• Your instructions:
Below are the entries. Transcribe exactly the lines from the one with "make upload" through the one with "Tuwaiq Academy](Clear Path.jpg)", ends included, and leave out all others.
*** Data for this exercise Section Begins ***
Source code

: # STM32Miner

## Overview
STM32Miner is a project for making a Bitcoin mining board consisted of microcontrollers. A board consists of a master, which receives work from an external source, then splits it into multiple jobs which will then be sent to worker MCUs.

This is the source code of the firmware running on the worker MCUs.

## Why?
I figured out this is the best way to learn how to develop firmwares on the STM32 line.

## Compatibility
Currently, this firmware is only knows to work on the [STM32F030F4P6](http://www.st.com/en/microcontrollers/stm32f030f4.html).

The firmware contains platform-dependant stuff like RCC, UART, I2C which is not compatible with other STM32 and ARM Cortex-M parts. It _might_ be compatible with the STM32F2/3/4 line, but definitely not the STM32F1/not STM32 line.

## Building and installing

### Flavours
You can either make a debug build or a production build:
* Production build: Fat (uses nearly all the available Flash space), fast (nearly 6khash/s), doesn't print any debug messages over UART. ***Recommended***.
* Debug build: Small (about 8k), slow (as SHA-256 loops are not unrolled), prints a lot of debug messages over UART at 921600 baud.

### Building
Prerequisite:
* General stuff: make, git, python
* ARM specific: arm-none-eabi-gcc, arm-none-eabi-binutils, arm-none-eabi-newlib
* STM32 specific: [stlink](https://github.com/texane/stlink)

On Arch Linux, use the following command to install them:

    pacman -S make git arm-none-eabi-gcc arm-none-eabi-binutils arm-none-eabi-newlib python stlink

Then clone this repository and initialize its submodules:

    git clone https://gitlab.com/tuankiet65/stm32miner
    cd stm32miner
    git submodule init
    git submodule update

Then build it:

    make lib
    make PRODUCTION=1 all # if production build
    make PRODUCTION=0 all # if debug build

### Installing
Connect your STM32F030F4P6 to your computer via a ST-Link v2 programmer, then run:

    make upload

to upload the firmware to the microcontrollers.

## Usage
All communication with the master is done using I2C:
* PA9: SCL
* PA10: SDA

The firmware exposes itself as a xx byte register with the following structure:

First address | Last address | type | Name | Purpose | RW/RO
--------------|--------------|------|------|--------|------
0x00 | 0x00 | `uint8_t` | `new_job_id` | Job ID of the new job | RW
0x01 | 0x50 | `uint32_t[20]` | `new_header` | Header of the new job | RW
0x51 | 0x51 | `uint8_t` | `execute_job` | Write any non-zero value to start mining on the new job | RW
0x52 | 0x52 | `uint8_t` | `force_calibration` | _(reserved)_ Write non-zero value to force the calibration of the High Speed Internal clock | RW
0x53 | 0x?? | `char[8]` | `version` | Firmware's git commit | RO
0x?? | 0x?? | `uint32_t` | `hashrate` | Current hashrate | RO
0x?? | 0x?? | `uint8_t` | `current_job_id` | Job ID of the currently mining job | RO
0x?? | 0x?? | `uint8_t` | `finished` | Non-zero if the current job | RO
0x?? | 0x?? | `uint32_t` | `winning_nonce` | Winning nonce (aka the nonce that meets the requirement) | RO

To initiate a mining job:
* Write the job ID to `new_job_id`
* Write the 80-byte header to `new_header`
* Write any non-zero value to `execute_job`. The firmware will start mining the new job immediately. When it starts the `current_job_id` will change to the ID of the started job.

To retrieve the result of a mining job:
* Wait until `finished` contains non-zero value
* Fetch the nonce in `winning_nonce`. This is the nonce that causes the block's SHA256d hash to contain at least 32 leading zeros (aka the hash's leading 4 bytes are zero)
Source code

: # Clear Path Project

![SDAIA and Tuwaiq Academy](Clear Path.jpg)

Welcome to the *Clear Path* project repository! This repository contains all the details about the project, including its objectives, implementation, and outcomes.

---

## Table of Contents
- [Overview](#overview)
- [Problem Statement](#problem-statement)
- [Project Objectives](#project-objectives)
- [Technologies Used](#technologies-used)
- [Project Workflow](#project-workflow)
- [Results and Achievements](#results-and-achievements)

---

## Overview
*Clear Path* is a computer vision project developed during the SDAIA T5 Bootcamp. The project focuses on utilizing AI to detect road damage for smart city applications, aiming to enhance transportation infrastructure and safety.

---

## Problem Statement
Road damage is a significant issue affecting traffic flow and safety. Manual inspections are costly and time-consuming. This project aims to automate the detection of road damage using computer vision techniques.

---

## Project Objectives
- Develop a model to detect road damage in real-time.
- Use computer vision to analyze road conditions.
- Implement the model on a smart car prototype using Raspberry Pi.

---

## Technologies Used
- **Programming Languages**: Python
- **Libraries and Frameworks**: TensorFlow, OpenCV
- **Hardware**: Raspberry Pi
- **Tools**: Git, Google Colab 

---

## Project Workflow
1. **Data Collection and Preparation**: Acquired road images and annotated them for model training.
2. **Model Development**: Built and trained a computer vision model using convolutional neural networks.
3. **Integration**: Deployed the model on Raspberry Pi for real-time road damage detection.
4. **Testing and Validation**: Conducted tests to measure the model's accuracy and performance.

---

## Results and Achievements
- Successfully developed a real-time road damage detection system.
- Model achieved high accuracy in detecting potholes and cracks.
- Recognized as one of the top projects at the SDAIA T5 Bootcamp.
*** Data for this exercise Section Ends ***
*** Data for this exercise Section Begins ***
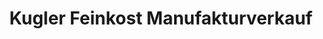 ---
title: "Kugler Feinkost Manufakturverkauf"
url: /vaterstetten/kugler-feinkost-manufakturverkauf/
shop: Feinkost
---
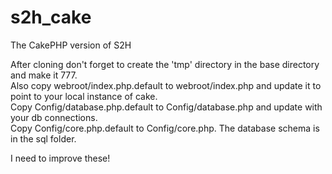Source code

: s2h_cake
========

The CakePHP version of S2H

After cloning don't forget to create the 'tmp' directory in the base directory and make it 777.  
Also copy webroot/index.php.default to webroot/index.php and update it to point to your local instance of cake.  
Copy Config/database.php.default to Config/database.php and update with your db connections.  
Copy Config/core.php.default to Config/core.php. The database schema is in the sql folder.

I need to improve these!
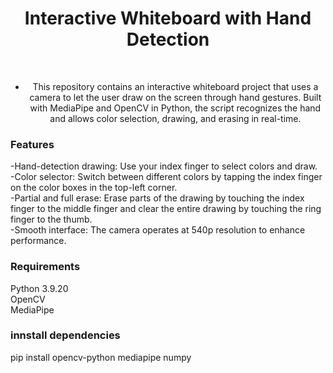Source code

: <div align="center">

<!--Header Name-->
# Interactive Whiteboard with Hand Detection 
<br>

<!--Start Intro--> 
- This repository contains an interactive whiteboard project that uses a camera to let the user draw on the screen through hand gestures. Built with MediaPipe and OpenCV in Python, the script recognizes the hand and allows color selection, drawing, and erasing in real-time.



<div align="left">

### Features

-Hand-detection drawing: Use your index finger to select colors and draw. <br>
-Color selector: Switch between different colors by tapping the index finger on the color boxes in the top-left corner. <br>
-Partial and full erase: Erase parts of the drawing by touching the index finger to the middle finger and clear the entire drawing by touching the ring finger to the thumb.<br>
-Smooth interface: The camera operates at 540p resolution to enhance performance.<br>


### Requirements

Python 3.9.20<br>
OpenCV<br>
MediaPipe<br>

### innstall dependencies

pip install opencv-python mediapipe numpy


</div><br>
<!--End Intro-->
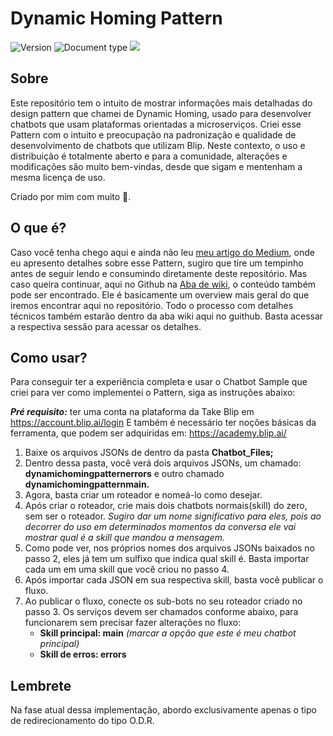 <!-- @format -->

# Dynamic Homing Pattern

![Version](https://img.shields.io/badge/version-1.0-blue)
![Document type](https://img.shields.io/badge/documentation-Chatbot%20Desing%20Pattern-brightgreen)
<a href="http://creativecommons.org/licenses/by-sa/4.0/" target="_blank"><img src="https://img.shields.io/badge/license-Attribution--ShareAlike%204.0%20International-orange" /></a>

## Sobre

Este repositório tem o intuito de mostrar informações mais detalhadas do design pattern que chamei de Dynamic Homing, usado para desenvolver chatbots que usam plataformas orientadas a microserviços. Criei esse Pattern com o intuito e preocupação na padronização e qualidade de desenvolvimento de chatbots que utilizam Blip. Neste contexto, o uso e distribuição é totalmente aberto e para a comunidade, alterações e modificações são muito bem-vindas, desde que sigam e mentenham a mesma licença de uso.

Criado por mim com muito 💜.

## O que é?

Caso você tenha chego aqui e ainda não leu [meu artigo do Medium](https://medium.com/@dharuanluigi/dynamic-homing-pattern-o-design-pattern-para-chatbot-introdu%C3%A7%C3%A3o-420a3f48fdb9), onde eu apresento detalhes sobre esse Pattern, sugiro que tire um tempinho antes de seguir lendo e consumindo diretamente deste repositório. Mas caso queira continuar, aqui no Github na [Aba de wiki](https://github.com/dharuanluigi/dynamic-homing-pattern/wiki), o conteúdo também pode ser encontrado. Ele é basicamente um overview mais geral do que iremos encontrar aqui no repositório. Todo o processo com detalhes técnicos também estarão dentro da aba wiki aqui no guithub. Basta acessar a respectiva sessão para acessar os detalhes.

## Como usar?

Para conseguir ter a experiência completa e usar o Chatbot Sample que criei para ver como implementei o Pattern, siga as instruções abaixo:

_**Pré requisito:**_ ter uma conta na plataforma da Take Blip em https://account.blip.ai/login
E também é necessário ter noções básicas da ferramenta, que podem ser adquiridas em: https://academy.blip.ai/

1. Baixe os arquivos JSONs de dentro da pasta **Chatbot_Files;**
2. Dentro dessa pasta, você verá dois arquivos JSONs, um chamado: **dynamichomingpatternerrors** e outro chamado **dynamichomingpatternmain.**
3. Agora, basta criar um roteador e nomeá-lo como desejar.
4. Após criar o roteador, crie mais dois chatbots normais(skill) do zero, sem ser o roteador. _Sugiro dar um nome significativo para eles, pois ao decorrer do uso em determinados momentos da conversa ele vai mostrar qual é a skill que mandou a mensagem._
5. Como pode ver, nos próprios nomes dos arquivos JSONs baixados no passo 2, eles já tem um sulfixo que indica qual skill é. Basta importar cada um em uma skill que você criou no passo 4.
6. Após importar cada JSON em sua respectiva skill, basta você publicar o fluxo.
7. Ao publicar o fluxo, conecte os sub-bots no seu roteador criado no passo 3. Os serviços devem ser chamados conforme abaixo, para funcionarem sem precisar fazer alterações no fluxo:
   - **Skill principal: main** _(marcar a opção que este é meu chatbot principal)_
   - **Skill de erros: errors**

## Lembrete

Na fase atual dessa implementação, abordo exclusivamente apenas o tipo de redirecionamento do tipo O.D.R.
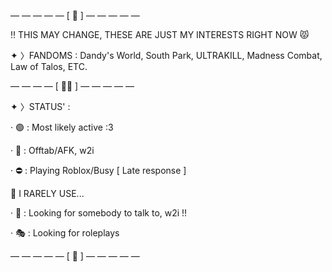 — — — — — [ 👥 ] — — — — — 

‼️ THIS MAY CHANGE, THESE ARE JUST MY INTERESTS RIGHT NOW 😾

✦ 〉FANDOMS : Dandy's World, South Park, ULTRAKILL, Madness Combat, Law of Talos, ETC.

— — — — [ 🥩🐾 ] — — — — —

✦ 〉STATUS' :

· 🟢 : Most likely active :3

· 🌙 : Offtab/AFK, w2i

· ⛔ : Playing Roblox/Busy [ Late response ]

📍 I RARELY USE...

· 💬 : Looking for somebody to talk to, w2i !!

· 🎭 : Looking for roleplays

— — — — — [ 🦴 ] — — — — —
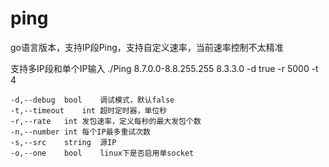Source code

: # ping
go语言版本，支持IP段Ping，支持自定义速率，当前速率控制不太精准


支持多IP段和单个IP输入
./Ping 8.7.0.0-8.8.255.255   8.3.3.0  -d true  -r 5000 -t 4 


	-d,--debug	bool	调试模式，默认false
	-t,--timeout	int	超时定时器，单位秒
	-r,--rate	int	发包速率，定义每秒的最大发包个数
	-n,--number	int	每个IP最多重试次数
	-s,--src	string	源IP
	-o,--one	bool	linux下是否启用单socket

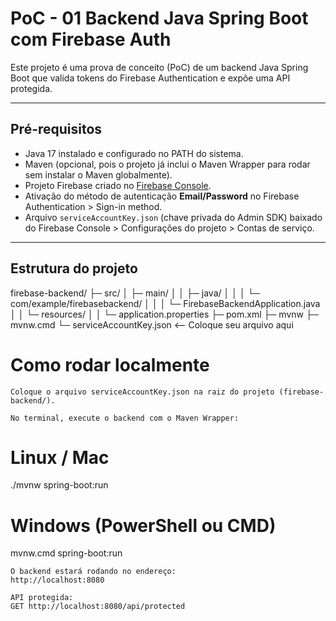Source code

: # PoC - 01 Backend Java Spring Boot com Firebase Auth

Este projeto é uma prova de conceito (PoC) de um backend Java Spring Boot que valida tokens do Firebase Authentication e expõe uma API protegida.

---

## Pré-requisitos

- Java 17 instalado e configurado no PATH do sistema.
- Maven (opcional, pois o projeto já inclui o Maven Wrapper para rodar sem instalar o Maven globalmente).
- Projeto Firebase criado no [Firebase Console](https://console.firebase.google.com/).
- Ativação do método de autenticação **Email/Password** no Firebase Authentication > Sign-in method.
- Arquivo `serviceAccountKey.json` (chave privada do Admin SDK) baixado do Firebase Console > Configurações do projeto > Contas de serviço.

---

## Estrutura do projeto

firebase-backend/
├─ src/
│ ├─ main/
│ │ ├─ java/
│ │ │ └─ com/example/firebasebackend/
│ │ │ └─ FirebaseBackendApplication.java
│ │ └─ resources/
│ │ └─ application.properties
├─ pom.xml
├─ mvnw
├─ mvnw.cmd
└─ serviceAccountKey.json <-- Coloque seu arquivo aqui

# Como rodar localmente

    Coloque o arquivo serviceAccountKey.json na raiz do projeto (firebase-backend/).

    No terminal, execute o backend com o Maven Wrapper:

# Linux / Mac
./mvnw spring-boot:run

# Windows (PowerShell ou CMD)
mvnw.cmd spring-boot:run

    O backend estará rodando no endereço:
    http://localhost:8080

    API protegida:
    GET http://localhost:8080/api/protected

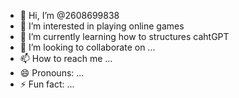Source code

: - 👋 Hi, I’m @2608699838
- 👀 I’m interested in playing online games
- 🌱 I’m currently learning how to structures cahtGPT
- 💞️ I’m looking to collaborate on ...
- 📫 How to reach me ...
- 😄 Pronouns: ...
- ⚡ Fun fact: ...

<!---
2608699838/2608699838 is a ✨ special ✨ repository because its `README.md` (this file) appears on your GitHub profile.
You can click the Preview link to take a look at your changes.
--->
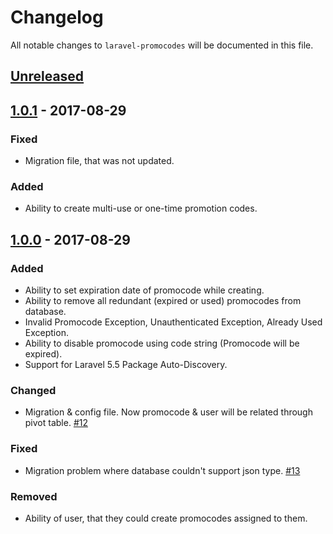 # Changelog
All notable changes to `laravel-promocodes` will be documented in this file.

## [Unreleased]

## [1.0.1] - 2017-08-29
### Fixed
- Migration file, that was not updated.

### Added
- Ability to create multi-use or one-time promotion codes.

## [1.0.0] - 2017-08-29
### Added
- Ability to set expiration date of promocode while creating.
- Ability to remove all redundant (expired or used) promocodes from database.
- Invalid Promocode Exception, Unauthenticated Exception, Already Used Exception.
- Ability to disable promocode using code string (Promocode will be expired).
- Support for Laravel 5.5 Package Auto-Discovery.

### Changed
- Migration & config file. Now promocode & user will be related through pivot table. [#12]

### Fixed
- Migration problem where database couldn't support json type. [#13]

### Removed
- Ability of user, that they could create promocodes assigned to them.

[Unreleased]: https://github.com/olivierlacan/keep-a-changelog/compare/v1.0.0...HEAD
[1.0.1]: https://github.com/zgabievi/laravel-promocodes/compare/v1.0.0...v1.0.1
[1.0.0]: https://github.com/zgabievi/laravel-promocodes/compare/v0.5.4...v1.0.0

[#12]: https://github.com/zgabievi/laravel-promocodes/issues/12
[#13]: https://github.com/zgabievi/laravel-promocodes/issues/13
*** Data for this exercise Section Ends ***
• Task response:
    make upload

to upload the firmware to the microcontrollers.

## Usage
All communication with the master is done using I2C:
* PA9: SCL
* PA10: SDA

The firmware exposes itself as a xx byte register with the following structure:

First address | Last address | type | Name | Purpose | RW/RO
--------------|--------------|------|------|--------|------
0x00 | 0x00 | `uint8_t` | `new_job_id` | Job ID of the new job | RW
0x01 | 0x50 | `uint32_t[20]` | `new_header` | Header of the new job | RW
0x51 | 0x51 | `uint8_t` | `execute_job` | Write any non-zero value to start mining on the new job | RW
0x52 | 0x52 | `uint8_t` | `force_calibration` | _(reserved)_ Write non-zero value to force the calibration of the High Speed Internal clock | RW
0x53 | 0x?? | `char[8]` | `version` | Firmware's git commit | RO
0x?? | 0x?? | `uint32_t` | `hashrate` | Current hashrate | RO
0x?? | 0x?? | `uint8_t` | `current_job_id` | Job ID of the currently mining job | RO
0x?? | 0x?? | `uint8_t` | `finished` | Non-zero if the current job | RO
0x?? | 0x?? | `uint32_t` | `winning_nonce` | Winning nonce (aka the nonce that meets the requirement) | RO

To initiate a mining job:
* Write the job ID to `new_job_id`
* Write the 80-byte header to `new_header`
* Write any non-zero value to `execute_job`. The firmware will start mining the new job immediately. When it starts the `current_job_id` will change to the ID of the started job.

To retrieve the result of a mining job:
* Wait until `finished` contains non-zero value
* Fetch the nonce in `winning_nonce`. This is the nonce that causes the block's SHA256d hash to contain at least 32 leading zeros (aka the hash's leading 4 bytes are zero)
Source code

: # Clear Path Project

![SDAIA and Tuwaiq Academy](Clear Path.jpg)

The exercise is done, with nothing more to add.